Each line of the data holding "length" should be found and copied.

[[ Data for the task open ]]

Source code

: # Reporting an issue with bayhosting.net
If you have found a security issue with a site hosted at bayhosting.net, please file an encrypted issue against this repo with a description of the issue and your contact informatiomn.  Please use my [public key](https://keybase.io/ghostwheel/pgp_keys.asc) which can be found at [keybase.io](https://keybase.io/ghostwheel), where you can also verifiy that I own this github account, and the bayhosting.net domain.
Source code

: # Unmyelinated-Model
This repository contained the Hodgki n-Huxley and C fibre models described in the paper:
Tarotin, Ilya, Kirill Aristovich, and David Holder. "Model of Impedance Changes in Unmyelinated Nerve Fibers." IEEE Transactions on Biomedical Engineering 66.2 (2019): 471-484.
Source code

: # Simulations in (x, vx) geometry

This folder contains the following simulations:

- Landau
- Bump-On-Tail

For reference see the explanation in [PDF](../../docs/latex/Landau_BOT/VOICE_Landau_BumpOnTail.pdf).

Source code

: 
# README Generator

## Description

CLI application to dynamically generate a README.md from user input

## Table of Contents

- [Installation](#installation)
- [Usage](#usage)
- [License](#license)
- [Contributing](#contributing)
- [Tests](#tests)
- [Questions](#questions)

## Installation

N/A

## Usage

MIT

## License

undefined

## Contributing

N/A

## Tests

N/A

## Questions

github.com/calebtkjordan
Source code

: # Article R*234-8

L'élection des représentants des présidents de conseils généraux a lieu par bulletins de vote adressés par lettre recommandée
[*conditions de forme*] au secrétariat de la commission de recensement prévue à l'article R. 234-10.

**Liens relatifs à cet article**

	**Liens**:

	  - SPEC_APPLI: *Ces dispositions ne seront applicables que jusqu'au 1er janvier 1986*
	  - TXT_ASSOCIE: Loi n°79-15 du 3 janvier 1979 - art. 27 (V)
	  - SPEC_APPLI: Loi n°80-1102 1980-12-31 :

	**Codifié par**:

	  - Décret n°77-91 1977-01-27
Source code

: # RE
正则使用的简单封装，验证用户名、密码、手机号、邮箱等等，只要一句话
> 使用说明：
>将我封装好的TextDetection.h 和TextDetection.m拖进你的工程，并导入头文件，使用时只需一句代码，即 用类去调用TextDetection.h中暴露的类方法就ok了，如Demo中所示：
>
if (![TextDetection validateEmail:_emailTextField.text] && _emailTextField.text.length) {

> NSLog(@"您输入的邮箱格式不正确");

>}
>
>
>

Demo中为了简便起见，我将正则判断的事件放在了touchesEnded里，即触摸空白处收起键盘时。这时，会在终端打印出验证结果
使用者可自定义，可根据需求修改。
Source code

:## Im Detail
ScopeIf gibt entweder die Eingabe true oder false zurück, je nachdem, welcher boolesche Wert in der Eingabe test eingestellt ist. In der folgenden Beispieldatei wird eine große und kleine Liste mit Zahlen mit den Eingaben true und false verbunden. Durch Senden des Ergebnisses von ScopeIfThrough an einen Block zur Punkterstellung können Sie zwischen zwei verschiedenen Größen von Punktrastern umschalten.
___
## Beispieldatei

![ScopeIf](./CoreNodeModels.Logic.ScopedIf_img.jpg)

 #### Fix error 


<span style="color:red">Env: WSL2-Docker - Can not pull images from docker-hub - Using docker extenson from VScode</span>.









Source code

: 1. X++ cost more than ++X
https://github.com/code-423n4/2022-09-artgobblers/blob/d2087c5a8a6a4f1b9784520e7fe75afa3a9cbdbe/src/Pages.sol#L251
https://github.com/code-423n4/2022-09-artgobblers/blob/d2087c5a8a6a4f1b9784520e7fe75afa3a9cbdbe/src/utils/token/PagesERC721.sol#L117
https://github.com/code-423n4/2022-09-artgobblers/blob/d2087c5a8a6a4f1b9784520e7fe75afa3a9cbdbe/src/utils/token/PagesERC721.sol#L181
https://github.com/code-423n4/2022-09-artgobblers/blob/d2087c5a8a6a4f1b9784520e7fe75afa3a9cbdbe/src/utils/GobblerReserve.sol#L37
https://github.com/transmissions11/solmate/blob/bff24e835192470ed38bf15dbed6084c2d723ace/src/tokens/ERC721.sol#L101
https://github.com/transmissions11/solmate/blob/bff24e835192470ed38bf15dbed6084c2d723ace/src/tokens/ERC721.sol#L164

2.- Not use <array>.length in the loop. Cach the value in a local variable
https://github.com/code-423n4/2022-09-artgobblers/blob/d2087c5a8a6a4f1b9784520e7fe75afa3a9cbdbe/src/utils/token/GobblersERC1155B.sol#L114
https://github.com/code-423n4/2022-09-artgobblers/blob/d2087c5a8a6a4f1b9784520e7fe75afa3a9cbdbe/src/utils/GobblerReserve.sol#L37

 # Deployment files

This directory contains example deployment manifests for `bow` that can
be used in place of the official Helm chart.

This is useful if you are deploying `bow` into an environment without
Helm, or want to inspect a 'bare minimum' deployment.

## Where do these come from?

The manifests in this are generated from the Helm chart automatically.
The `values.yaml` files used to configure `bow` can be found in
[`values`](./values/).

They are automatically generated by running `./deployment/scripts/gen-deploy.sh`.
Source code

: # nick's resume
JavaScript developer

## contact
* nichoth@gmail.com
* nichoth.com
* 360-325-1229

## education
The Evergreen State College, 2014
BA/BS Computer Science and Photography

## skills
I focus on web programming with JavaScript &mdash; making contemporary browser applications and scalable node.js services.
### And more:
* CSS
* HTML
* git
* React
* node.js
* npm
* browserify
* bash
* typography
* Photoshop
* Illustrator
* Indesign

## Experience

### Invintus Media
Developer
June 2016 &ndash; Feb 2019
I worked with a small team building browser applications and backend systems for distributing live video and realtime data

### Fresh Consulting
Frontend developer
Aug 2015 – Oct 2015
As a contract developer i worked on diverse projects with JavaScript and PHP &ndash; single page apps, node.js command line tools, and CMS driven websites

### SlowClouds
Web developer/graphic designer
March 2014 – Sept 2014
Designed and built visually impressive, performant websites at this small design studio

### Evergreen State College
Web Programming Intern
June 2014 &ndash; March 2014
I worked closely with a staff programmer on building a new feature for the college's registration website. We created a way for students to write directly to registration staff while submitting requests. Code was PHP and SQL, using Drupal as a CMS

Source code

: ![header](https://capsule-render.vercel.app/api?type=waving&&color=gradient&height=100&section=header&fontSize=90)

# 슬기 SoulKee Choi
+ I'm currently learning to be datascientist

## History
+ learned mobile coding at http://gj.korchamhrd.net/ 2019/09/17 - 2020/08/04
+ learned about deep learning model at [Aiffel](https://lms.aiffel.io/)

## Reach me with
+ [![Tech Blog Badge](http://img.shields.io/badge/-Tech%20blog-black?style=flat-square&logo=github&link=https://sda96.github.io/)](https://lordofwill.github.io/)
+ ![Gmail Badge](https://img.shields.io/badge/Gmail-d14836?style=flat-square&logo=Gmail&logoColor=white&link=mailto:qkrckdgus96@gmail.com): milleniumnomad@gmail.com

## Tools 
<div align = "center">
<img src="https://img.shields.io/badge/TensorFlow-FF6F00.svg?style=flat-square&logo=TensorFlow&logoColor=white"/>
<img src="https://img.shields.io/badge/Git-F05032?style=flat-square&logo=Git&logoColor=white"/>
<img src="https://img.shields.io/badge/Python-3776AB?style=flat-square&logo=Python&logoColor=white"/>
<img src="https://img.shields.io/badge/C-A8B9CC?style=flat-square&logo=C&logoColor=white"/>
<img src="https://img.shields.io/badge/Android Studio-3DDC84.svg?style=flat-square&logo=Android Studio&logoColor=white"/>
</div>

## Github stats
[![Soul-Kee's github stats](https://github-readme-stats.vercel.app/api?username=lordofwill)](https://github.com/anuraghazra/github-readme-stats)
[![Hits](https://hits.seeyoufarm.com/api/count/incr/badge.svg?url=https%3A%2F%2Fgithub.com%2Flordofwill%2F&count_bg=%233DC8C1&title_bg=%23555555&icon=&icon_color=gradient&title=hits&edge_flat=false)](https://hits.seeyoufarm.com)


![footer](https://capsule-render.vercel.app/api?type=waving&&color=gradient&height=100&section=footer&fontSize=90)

[[ Data for the task closed ]]

■ Written response
if (![TextDetection validateEmail:_emailTextField.text] && _emailTextField.text.length) {
2.- Not use <array>.length in the loop. Cach the value in a local variable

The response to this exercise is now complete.